Key facts
- IBM and AT&T are accused of concealing foreign government-backed hacks from the US government.
- The allegations come from a whistleblower lawsuit filed by former IBM cybersecurity official William Barlow.
- The suit claims the companies violated the False Claims Act by making false assurances about system security.
- Hackers allegedly breached IBM's cloud infrastructure, operated by AT&T, impacting US government and military systems.
- The US Department of Justice declined to intervene in the lawsuit.

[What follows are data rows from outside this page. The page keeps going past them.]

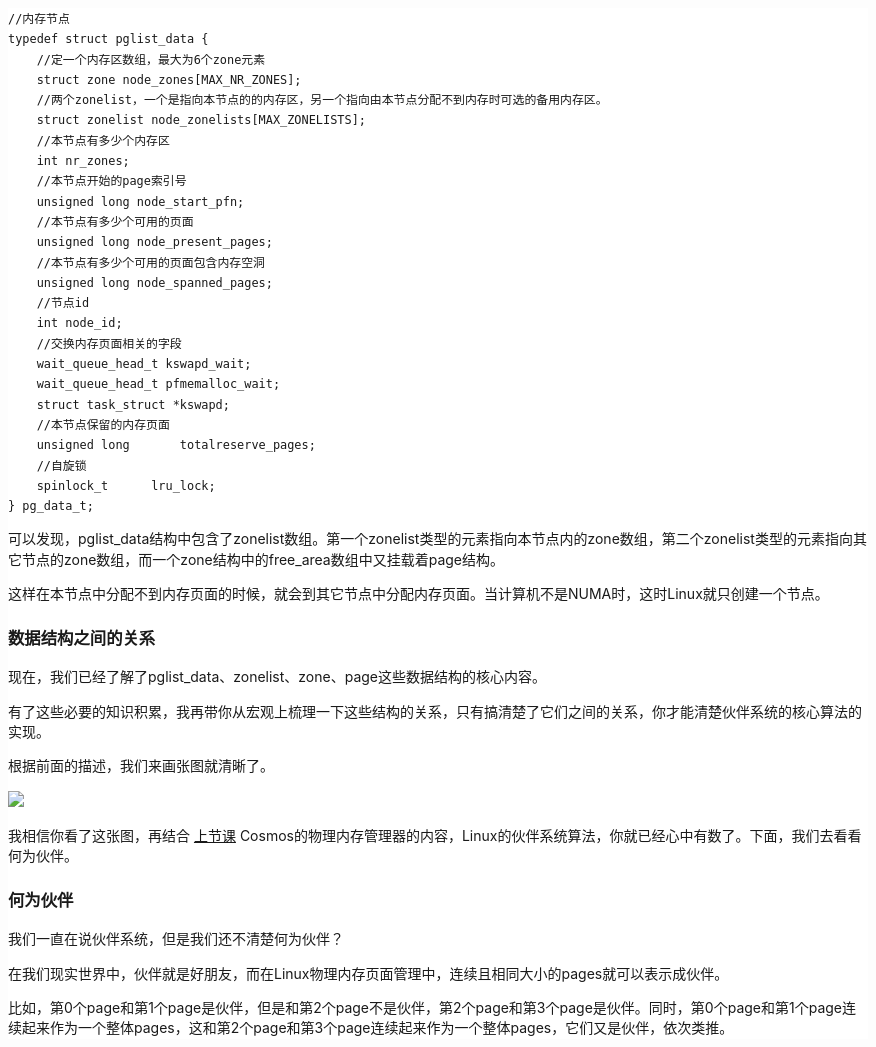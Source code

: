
 ```
//内存节点
typedef struct pglist_data {
    //定一个内存区数组，最大为6个zone元素
    struct zone node_zones[MAX_NR_ZONES];
    //两个zonelist，一个是指向本节点的的内存区，另一个指向由本节点分配不到内存时可选的备用内存区。
    struct zonelist node_zonelists[MAX_ZONELISTS];
    //本节点有多少个内存区
    int nr_zones;
    //本节点开始的page索引号
    unsigned long node_start_pfn;
    //本节点有多少个可用的页面
    unsigned long node_present_pages;
    //本节点有多少个可用的页面包含内存空洞
    unsigned long node_spanned_pages;
    //节点id
    int node_id;
    //交换内存页面相关的字段
    wait_queue_head_t kswapd_wait;
    wait_queue_head_t pfmemalloc_wait;
    struct task_struct *kswapd;
    //本节点保留的内存页面
    unsigned long       totalreserve_pages;
    //自旋锁
    spinlock_t      lru_lock;
} pg_data_t;

```

可以发现，pglist\_data结构中包含了zonelist数组。第一个zonelist类型的元素指向本节点内的zone数组，第二个zonelist类型的元素指向其它节点的zone数组，而一个zone结构中的free\_area数组中又挂载着page结构。

这样在本节点中分配不到内存页面的时候，就会到其它节点中分配内存页面。当计算机不是NUMA时，这时Linux就只创建一个节点。

### 数据结构之间的关系

现在，我们已经了解了pglist\_data、zonelist、zone、page这些数据结构的核心内容。

有了这些必要的知识积累，我再带你从宏观上梳理一下这些结构的关系，只有搞清楚了它们之间的关系，你才能清楚伙伴系统的核心算法的实现。

根据前面的描述，我们来画张图就清晰了。

![](https://static001.geekbang.org/resource/image/04/d1/04d5fd0788012cd076ef13aa623b65d1.jpg?wh=2048x1895)

我相信你看了这张图，再结合 [上节课](https://time.geekbang.org/column/article/388167) Cosmos的物理内存管理器的内容，Linux的伙伴系统算法，你就已经心中有数了。下面，我们去看看何为伙伴。

### 何为伙伴

我们一直在说伙伴系统，但是我们还不清楚何为伙伴？

在我们现实世界中，伙伴就是好朋友，而在Linux物理内存页面管理中，连续且相同大小的pages就可以表示成伙伴。

比如，第0个page和第1个page是伙伴，但是和第2个page不是伙伴，第2个page和第3个page是伙伴。同时，第0个page和第1个page连续起来作为一个整体pages，这和第2个page和第3个page连续起来作为一个整体pages，它们又是伙伴，依次类推。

International Business Machines Corp. (IBM) and AT&T Inc. are facing accusations from a former IBM cybersecurity official, William Barlow, of concealing repeated breaches by foreign hackers from the US government. Barlow, IBM's former vice president of threat intelligence, filed a whistleblower lawsuit under the False Claims Act, alleging that the companies violated federal law and made false assurances about their system security to secure government contracts. The lawsuit, filed under seal in 2020 and unsealed this week after the US government declined to intervene, claims that massive IBM cloud computing infrastructure, operated by AT&T and used by various US government agencies including the military, was repeatedly infiltrated by unidentified and foreign hackers, including those linked to the Chinese government-backed APT 10 group. Barlow alleges that IBM executives pressured him to downplay or conceal these incidents, and that the companies do not know the full extent of what data was breached or exfiltrated. IBM stated it is confident its actions followed the law, while AT&T did not respond to requests for comment. Barlow's attorney indicated they intend to litigate the matter aggressively, highlighting the billions of dollars in federal business at stake.